Fremantle. This quaint colonial port is gearing up to host the America's Cup races
| Fremantle, Australia
IF you happen to wake up on a Sunday in Perth and find the streets deserted and not even a restaurant open, it's because everyone has skipped down to neighboring Fremantle. Whatever Perth lacks in quaintness or charm can be found here, just 12 miles west, where the mouth of the Swan River smiles out upon the Indian Ocean. Twenty minutes by car and decades away in time, Fremantle is Western Australia's principal seaport and gateway to the West.
It may not have the flash or tidy appearance of Perth, but it has all the timeless style of a well-loved Chanel suit -- slightly faded and a bit frayed in spots, but still elegant.
Five miles off the coast of Fremantle, the America's Cup races will take place.
Here nothing's shiny except the sun, and nothing sparkles but the sea. Strict ordinances stop any new building from rising more than four stories. The modernization that has happened to Perth is not going to happen here.

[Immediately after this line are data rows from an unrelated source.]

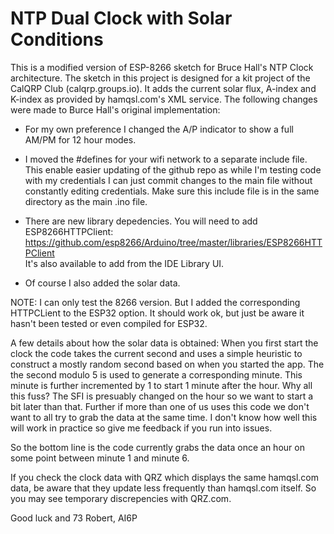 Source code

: # NTP Dual Clock with Solar Conditions
This is a modified version of ESP-8266 sketch for Bruce Hall's NTP Clock architecture. 
The sketch in this project is designed for a kit project of the CalQRP Club (calqrp.groups.io). 
It adds the current solar flux, A-index and K-index as provided by hamqsl.com's XML service.
The following changes were made to Burce Hall's original implementation:

- For my own preference I changed the A/P indicator to show a full AM/PM for 12 hour modes.

- I moved the #defines for your wifi network to a separate include file. This enable easier
updating of the github repo as while I'm testing code with my credentials I can just commit
changes to the main file without constantly editing credentials. Make sure this include
file is in the same directory as the main .ino file.

- There are new library depedencies. You will need to add ESP8266HTTPClient:<BR>
https://github.com/esp8266/Arduino/tree/master/libraries/ESP8266HTTPClient<BR>
It's also available to add from the IDE Library UI.

- Of course I also added the solar data.

NOTE: I can only test the 8266 version. But I added the corresponding HTTPCLient to the ESP32 option.
It should work ok, but just be aware it hasn't been tested or even compiled for ESP32.

A few details about how the solar data is obtained: When you first start the clock the code 
takes the current second and uses a simple
heuristic to construct a mostly random second based on when you started the app. The the second modulo 5 is used to generate
a corresponding minute. This minute is further incremented by 1 to start 1 minute after the hour.
Why all this fuss? The SFI is presuably changed on the hour so we want to start a bit later than that.
Further if more than one of us uses this code we don't want to all try to grab the data at the same
time. I don't know how well this will work in practice so give me feedback if you run into issues.

So the bottom line is the code currently grabs the data once an hour on some point between minute 1 and minute 6.

If you check the clock data with QRZ which displays the same hamqsl.com data, be aware that they update less frequently
than hamqsl.com itself. So you may see temporary discrepencies with QRZ.com.

Good luck and 73
Robert, AI6P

What still do exist, and are painstakingly preserved, are those wonderful old buildings of the colonial period. Fremantle Prison (now a museum), built by convicts for themselves with great limestone slabs and sinister squinty-eyed windows, stands in strong remembrance of those days.
The architecture here is a strange and wonderful blend of wild, Wild West, Mediterranean, mock Tudor, and a dash of Bermudiana that all comes out -- at last -- as Australiana!

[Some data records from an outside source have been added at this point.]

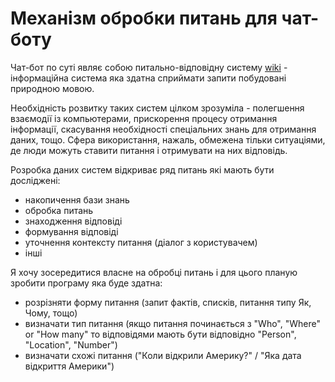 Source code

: # Механізм обробки питань для чат-боту

Чат-бот по суті являє собою питально-відповідну систему [wiki](https://uk.wikipedia.org/wiki/Питально-відповідна_система) - інформаційна система яка здатна сприймати запити побудовані природною мовою.

Необхідність розвитку таких систем цілком зрозуміла - полегшення взаємодії із компьютерами, прискорення процесу отримання інформації, скасування необхідності спеціальних знань для отримання даних, тощо. Сфера використання, нажаль, обмежена тільки ситуаціями, де люди можуть ставити питання і отримувати на них відповідь.

Розробка даних систем відкриває ряд питань які мають бути досліджені:

- накопичення бази знань
- обробка питань
- знаходження відповіді
- формування відповіді
- уточнення контексту питання (діалог з користувачем)
- інші

Я хочу зосередитися власне на обробці питань і для цього планую зробити програму яка буде здатна:

- розрізняти форму питання (запит фактів, списків, питання типу Як, Чому, тощо)
- визначати тип питання (якщо питання починається з "Who", "Where" or "How many" то відповідями мають бути відповідно "Person", "Location", "Number")
- визначати схожі питання ("Коли відкрили Америку?" / "Яка дата відкриття Америки")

Walk down any street here, and see how architecture and history come together. Fremantle is a city as proud of its past as it is of its present. Everything that possibly can be has been, or is being, restored. Numerous fa,cades are painted with soft ice-cream tones of peach, vanilla, and pistachio.
Many of the old recycled buildings have new tenants. A certain trendy, quasi-Bohemian life style has developed. Artists' colonies are cropping up alongside the ubiquitous boutiques and the occasional tattoo parlor. The skinny old German Consulate building, with its farcical fa,cade, is now home to a rather seedy nightspot, Tarantella, referred to by the locals as ``the tarantula.''
Not that everything is old here. A multimillion-dollar complex of restaurants has gone up by the sea to feed the expected thousands of visitors. And you can still get fish and chips to eat down on the rocks.
More than 12 meter yachts ply these waters. Fremantle is a working fishing village. Prawns, snapper, garfish, Westralian jewfish, barramundi, and crabs are hauled just offshore. They virtually guarantee a fresh evening meal. From November to June, great loads of rock lobster are disgorged from boats, processed, and flown around the world.
Millions of dollars are being spent on the coming cup races. And not everyone is thrilled. A cabdriver put it this way: ``I'm not much for all this fuss. I mean, where are they going to put everybody? . . . And who's going to pay for all this? I'll tell you, everything is based on America being the challenger. . . . We've got to win it again just to pay for all this building going on.''
Another man in Perth put it this way: ``Personally, I'd like to see the cup pounded into a Frisbee. I got a knock on my door last week telling me my rent's gone up $30 a week. They want me out so they can rent my apartment.''
Although you do hear a disquieting word here and there, most people seem to be caught up in the vigor the cup race is stirring. ``We love all this restoration here,'' an elderly woman commented. ``I'm sure it would have happened anyway, but now it's all coming together faster.'' She, too, echoed, ``But we'd better win the cup again to pay for it!'' She went on to say, ``It [winning the cup] has put Perth on the map! And it's been good for the cup races, too.''
Two points on which everyone seems to agree.